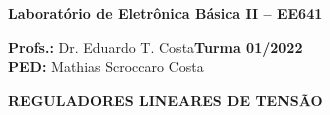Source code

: \documentclass[addpoints]{exam}
\begin{document}
 
\large

\begin{center}
\Large
\textbf{Laboratório de Eletrônica Básica II – EE641}
\end{center}

\large
\vspace{2mm}

\noindent\textbf{Profs.:} Dr. Eduardo T. Costa\hfill \textbf{Turma 01/2022} \\
\textbf{PED:} Mathias Scroccaro Costa \hfill %

\normalsize
 
\vspace{5mm}
 

 
\noindent{}
\hfill
{}

\vspace{5mm}

\noindent{}
\hfill
{}

\vspace{5mm}

\noindent{}
\hfill
{}




\vspace{2mm}


\begin{center}
\large
\textbf{REGULADORES LINEARES DE TENSÃO}
\normalsize
\end{center}
\end{document}
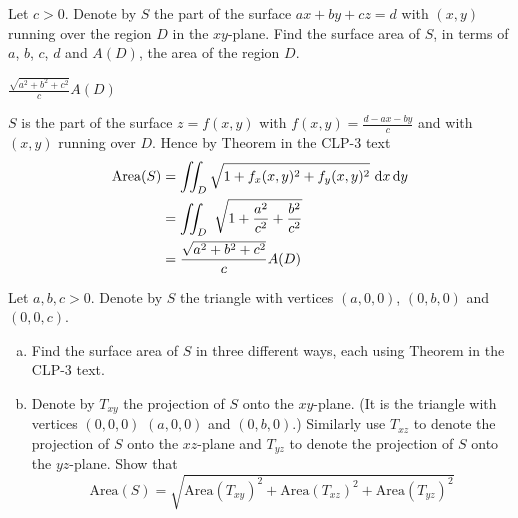 \begin{question}
Let $c > 0$. Denote by $S$ the part of 
the surface $ax+by+cz=d$ with $(x,y)$ running over the region $D$ in the $xy$-plane.
Find the surface area of $S$, in terms of $a$, $b$, $c$, $d$ and $A(D)$,
the area of the region $D$.
\end{question}


\begin{answer} 
$\frac{\sqrt{a^2+b^2+c^2}}{c} A(D)$
\end{answer}

\begin{solution}
 $S$ is the part of the surface $z=f(x,y)$ with $f(x,y) = \frac{d-ax-by}{c}$
and with $(x,y)$ running over $D$.
Hence by Theorem  in the CLP-3 text
\begin{align*}
\text{Area}(S)&=\dblInt_D \sqrt{1+f_x(x,y)^2+f_y(x,y)^2}\ \dee{x}\,\dee{y} \\
&=\dblInt_D\ \sqrt{1+\frac{a^2}{c^2}+\frac{b^2}{c^2}} \\
&=\frac{\sqrt{a^2+b^2+c^2}}{c} A(D)
\end{align*}

\end{solution}


\begin{question}
Let $a,b,c > 0$. Denote by $S$ the triangle with vertices $(a,0,0)$,
$(0,b,0)$ and $(0,0,c)$.
\begin{enumerate}[(a)]
\item
Find the surface area of $S$ in three different ways, each using 
Theorem  in the CLP-3 text.
\item
Denote by $T_{xy}$ the projection of $S$ onto the $xy$-plane. (It is the 
triangle with vertices $(0,0,0)$ $(a,0,0)$ and $(0,b,0)$.) Similarly use
$T_{xz}$ to denote the projection of $S$ onto the $xz$-plane and
$T_{yz}$ to denote the projection of $S$ onto the $yz$-plane. Show that
\begin{equation*}
\text{Area}(S) =\sqrt{\text{Area}(T_{xy})^2
                     +\text{Area}(T_{xz})^2
                     +\text{Area}(T_{yz})^2
                     }
\end{equation*}

\end{enumerate}
\end{question}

__TASK INSTRUCTIONS__
Would you give the data above again word for word, skipping any images?

__EXERCISE SOLUTION__
Source code

: \documentclass[addpoints]{exam}
\begin{document}
 
\large

\begin{center}
\Large
\textbf{Laboratório de Eletrônica Básica II – EE641}
\end{center}

\large
\vspace{2mm}

\noindent\textbf{Profs.:} Dr. Eduardo T. Costa\hfill \textbf{Turma 01/2022} \\
\textbf{PED:} Mathias Scroccaro Costa \hfill %

\normalsize
 
\vspace{5mm}
 

 
\noindent{}
\hfill
{}

\vspace{5mm}

\noindent{}
\hfill
{}

\vspace{5mm}

\noindent{}
\hfill
{}




\vspace{2mm}


\begin{center}
\large
\textbf{REGULADORES LINEARES DE TENSÃO}
\normalsize
\end{center}
\end{document}
 \begin{question}
Let $c > 0$. Denote by $S$ the part of 
the surface $ax+by+cz=d$ with $(x,y)$ running over the region $D$ in the $xy$-plane.
Find the surface area of $S$, in terms of $a$, $b$, $c$, $d$ and $A(D)$,
the area of the region $D$.
\end{question}


\begin{answer} 
$\frac{\sqrt{a^2+b^2+c^2}}{c} A(D)$
\end{answer}

\begin{solution}
 $S$ is the part of the surface $z=f(x,y)$ with $f(x,y) = \frac{d-ax-by}{c}$
and with $(x,y)$ running over $D$.
Hence by Theorem  in the CLP-3 text
\begin{align*}
\text{Area}(S)&=\dblInt_D \sqrt{1+f_x(x,y)^2+f_y(x,y)^2}\ \dee{x}\,\dee{y} \\
&=\dblInt_D\ \sqrt{1+\frac{a^2}{c^2}+\frac{b^2}{c^2}} \\
&=\frac{\sqrt{a^2+b^2+c^2}}{c} A(D)
\end{align*}

\end{solution}


\begin{question}
Let $a,b,c > 0$. Denote by $S$ the triangle with vertices $(a,0,0)$,
$(0,b,0)$ and $(0,0,c)$.
\begin{enumerate}[(a)]
\item
Find the surface area of $S$ in three different ways, each using 
Theorem  in the CLP-3 text.
\item
Denote by $T_{xy}$ the projection of $S$ onto the $xy$-plane. (It is the 
triangle with vertices $(0,0,0)$ $(a,0,0)$ and $(0,b,0)$.) Similarly use
$T_{xz}$ to denote the projection of $S$ onto the $xz$-plane and
$T_{yz}$ to denote the projection of $S$ onto the $yz$-plane. Show that
\begin{equation*}
\text{Area}(S) =\sqrt{\text{Area}(T_{xy})^2
                     +\text{Area}(T_{xz})^2
                     +\text{Area}(T_{yz})^2
                     }
\end{equation*}

\end{enumerate}
\end{question}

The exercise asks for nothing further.